Sad Loss to the Film Industry of Composer James Horner
Two-time Oscar winner, James Roy Horner, has died on Monday in a plane crash in California at the age of 61. Officials found that Horner was piloting a single-engine S312 Tucano turboprop plane when it crashed into a remote area about 60 miles north of Santa Barbara.
Born on August 14 in 1953, the American composer, conductor, and orchestrator of film music is noted for the integration of choral and electronic elements in many of his film scores. Before writing his first film scores, Horner was an accomplished concert hall composer; his first concert work in over 30 years came with Pas De Deux though, and featured Norwegian duo Mari & Hakon Samuelsen.
Horner has won two Academy Awards, two Golden Globe Awards, three Satellite Awards, three Saturn Awards, and has been nominated for three British Academy Film Awards. Horner has scored over 100 films, where his first major film score was for the 1979 film The Lady in Red. However, he did not establish himself as a mainstream composer until he worked on the 1982 film Star Trek II: The Wrath of Khan. Horner’s score for Titanic is the best selling orchestral film soundtrack of all time, along with Avatar, which are both directed by James Cameron and are the two highest-grossing films. Other films worked on by Horner include Jumanji (1995), How the Grinch Stole Christmas (2000), Troy (2004) and The Amazing Spider-Man (2012), also collaborating on multiple times with directors Jean-Jacques Annaud, Mel Gibson, Walter Hill, Ron Howard and Joe Johnston.

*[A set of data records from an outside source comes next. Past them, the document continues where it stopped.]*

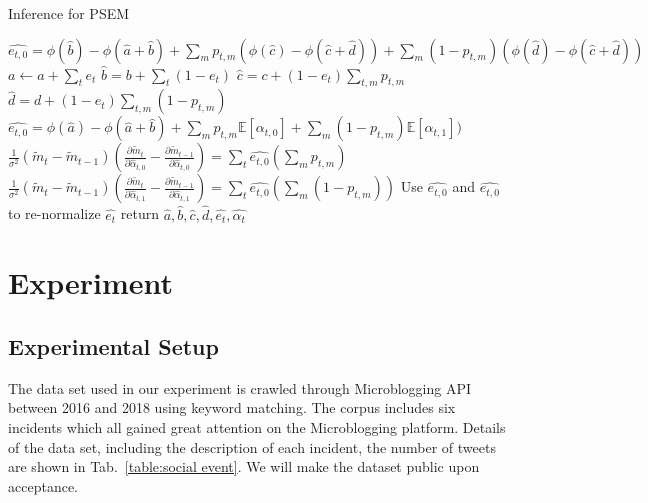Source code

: \documentclass[runningheads]{llncs}
\newcommand{\Ep}{\mathbb{E}}
\begin{document}
\vspace{-0.6cm}
\begin{algorithm}\label{alg:Iterations}
\caption{Inference for PSEM}
\begin{algorithmic}
\STATE $\hat{e_{t,0}} = \phi(\hat{b})-\phi(\hat{a}+\hat{b}) + \sum_{m}  p_{t,m} (\phi(\hat{c})-\phi(\hat{c}+\hat{d})) +\sum_m (1-p_{t,m}) (\phi(\hat{d})-\phi(\hat{c}+\hat{d}))$\;
\STATE $a \leftarrow  a+ \sum_{t} e_{t}$\;
\STATE $\hat{b}  =  b+ \sum_{t} (1-e_{t})$\;
\STATE $\hat{c}  =  c+ (1-e_{t}) \sum_{t,m} p_{t,m}$\;
\STATE $\hat{d}  =  d+ (1-e_{t}) \sum_{t,m} (1-p_{t,m})$\;
\STATE $\hat{e_{t,0}}=\phi(\hat{a})-\phi(\hat{a}+\hat{b}) + \sum_{m}  p_{t,m}   \Ep[\alpha_{t,0}] +\sum_m (1-p_{t,m}) \Ep[\alpha_{t,1}])$\;
\STATE $\frac{1}{\sigma^2}(\widetilde{m}_{t}-\widetilde{m}_{t-1})(\frac{\partial \widetilde{m}_{t}}{\partial \hat{\alpha}_{t,0}}-\frac{\partial \widetilde{m}_{t-1}}{\partial \hat{\alpha}_{t,0}}) = \sum_t \hat{e_{t,0}} (\sum_m p_{t,m})$
\STATE $\frac{1}{\sigma^2}(\widetilde{m}_{t}-\widetilde{m}_{t-1})(\frac{\partial \widetilde{m}_{t}}{\partial \hat{\alpha}_{t,1}}-\frac{\partial \widetilde{m}_{t-1}}{\partial \hat{\alpha}_{t,1}}) = \sum_t \hat{e_{t,0}} (\sum_m (1-p_{t,m}))$
\ENDWHILE\;
Use $\hat{e_{t,0}}$ and $\hat{e_{t,0}}$ to re-normalize $\hat{e_{t}}$\;
return $\hat{a},\hat{b},\hat{c},\hat{d},\hat{e_{t}},\hat{\alpha_{t}}$
\end{algorithmic}
\end{algorithm}
\vspace{-0.6cm}




\section{Experiment}\label{sec:Experiment}
\subsection{Experimental Setup}
The data set used in our experiment is crawled through Microblogging API between 2016 and 2018 using keyword matching. The corpus includes six incidents which all gained great attention on the Microblogging platform. Details of the data set, including the description of each incident, the number of tweets are shown in Tab.~\ref{table:social event}. We will make the dataset public upon acceptance.
\end{document}
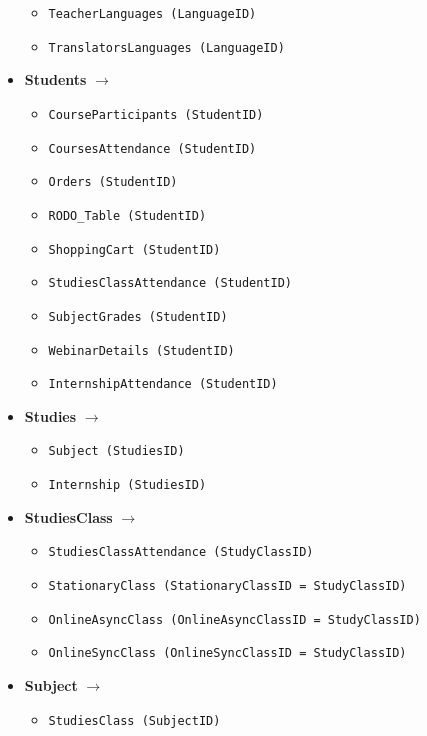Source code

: \documentclass[12pt]{article}
\begin{document}
\begin{itemize}
\begin{itemize}
            \item \texttt{TeacherLanguages (LanguageID)}
            \item \texttt{TranslatorsLanguages (LanguageID)}
        \end{itemize}
    \item \textbf{Students} \(\rightarrow\)
        \begin{itemize}
            \item \texttt{CourseParticipants (StudentID)}
            \item \texttt{CoursesAttendance (StudentID)}
            \item \texttt{Orders (StudentID)}
            \item \texttt{RODO\_Table (StudentID)}
            \item \texttt{ShoppingCart (StudentID)}
            \item \texttt{StudiesClassAttendance (StudentID)}
            \item \texttt{SubjectGrades (StudentID)}
            \item \texttt{WebinarDetails (StudentID)}
            \item \texttt{InternshipAttendance (StudentID)}
        \end{itemize}
    \item \textbf{Studies} \(\rightarrow\)
        \begin{itemize}
            \item \texttt{Subject (StudiesID)}
            \item \texttt{Internship (StudiesID)}
        \end{itemize}
    \item \textbf{StudiesClass} \(\rightarrow\)
        \begin{itemize}
            \item \texttt{StudiesClassAttendance (StudyClassID)}
            \item \texttt{StationaryClass (StationaryClassID = StudyClassID)}
            \item \texttt{OnlineAsyncClass (OnlineAsyncClassID = StudyClassID)}
            \item \texttt{OnlineSyncClass (OnlineSyncClassID = StudyClassID)}
        \end{itemize}
    \item \textbf{Subject} \(\rightarrow\)
        \begin{itemize}
            \item \texttt{StudiesClass (SubjectID)}

\end{itemize}
\end{itemize}
\end{document}
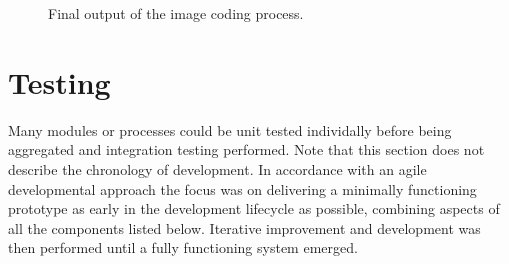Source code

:     
\begin{figure}[htp]
  \begin{center}
  \end{center}
  \caption{Final output of the image coding process.}
  \label{scn:images}
\end{figure}
    

\FloatBarrier
\section{Testing}

Many modules or processes could be unit tested individally before being aggregated and integration testing performed. Note that this section does not describe the chronology of development. In accordance with an agile developmental approach the focus was on delivering a minimally functioning prototype as early in the development lifecycle as possible, combining aspects of all the components listed below. Iterative improvement and development was then performed until a fully functioning system emerged.


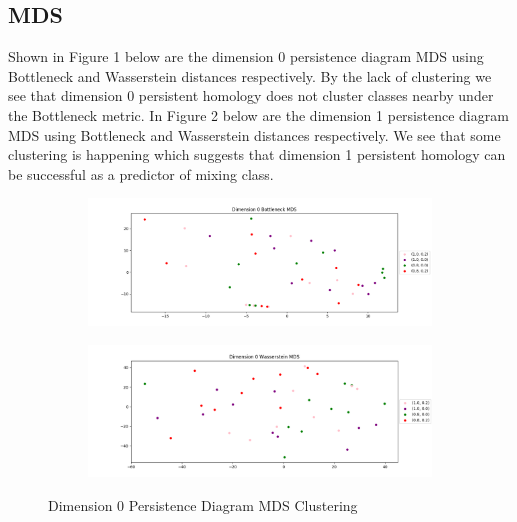 \documentclass[12pt, fullpage,letterpaper]{article}
\theoremstyle{definition}
\begin{document}
	\subsection*{\normalfont MDS} 
	Shown in Figure 1 below are the dimension 0 persistence diagram MDS using Bottleneck and Wasserstein distances respectively. By the lack of clustering we see that dimension 0 persistent homology does not cluster classes nearby under the Bottleneck metric. In Figure 2 below are the dimension 1 persistence diagram MDS using Bottleneck and Wasserstein distances respectively. We see that some clustering is happening which suggests that dimension 1 persistent homology can be successful as a predictor of mixing class.
	\begin{figure}[ht!]
		\centering
		\begin{subfigure}
			\centering
			\includegraphics[scale = .5]{dim0mdsripserbott.png}

		\end{subfigure}
		\begin{subfigure}
			\centering
			\includegraphics[scale = .5]{dim0mdsripserwasser.png}
		\end{subfigure}
		\caption{Dimension 0 Persistence Diagram MDS Clustering}
	\end{figure}
\end{document}
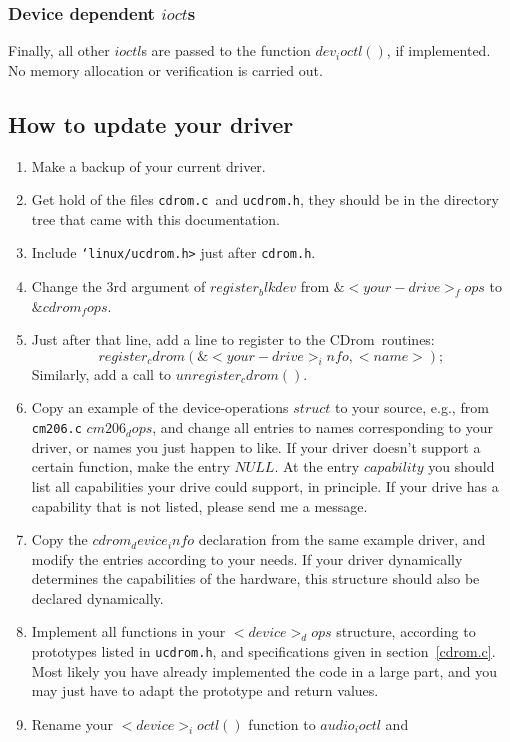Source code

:\documentclass{article}
\def\cdrom{{\sc CDrom}}
\def\cdromc{{\tt cdrom.c}}
\def\ucdrom{{\tt ucdrom.h}}
\begin{document}
\subsubsection{Device dependent $ioct$s}

Finally, all other $ioctl$s are passed to the function $dev_ioctl()$,
if implemented. No memory allocation or verification is carried out. 

\subsection{How to update your driver}

\begin{enumerate}
\item Make a backup of your current driver. 
\item Get hold of the files \cdromc\ and \ucdrom, they should be in
  the directory tree that came with this documentation.
\item Include {\tt \char`\<linux/ucdrom.h>} just after {\tt cdrom.h}.
\item Change the 3rd argument of $register_blkdev$ from
$\&<your-drive>_fops$ to $\&cdrom_fops$. 
\item Just after that line, add a line to register to the \cdrom\ 
  routines:
  $$register_cdrom(\&<your-drive>_info, <name>);$$
  Similarly, add a
  call to $unregister_cdrom()$.
\item Copy an example of the device-operations $struct$ to your
  source, e.g., from {\tt cm206.c} $cm206_dops$, and change all
  entries to names corresponding to your driver, or names you just
  happen to like. If your driver doesn't support a certain function,
  make the entry $NULL$. At the entry $capability$ you should list all
  capabilities your drive could support, in principle. If your drive
  has a capability that is not listed, please send me a message.
\item Copy the $cdrom_device_info$ declaration from the same example
  driver, and modify the entries according to your needs. If your
  driver dynamically determines the capabilities of the hardware, this
  structure should also be declared dynamically. 
\item Implement all functions in your $<device>_dops$ structure,
  according to prototypes listed in \ucdrom, and specifications given
  in section~\ref{cdrom.c}. Most likely you have already implemented
  the code in a large part, and you may just have to adapt the
  prototype and return values.
\item Rename your $<device>_ioctl()$ function to $audio_ioctl$ and

\end{enumerate}
\end{document}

Horner has three films yet to be released, including Southpaw, a boxing drama starring Jake Gyllenhaal and Rachel McAdams, due in theaters in July; Jean-Jacques Annaud’s Wolf Totem, to be released in September; and The 33, a drama based on the 2010 mining disaster in Chile that is set for November.
Many tributes are flowing in to the sad loss of one of the most respected composers of Hollywood.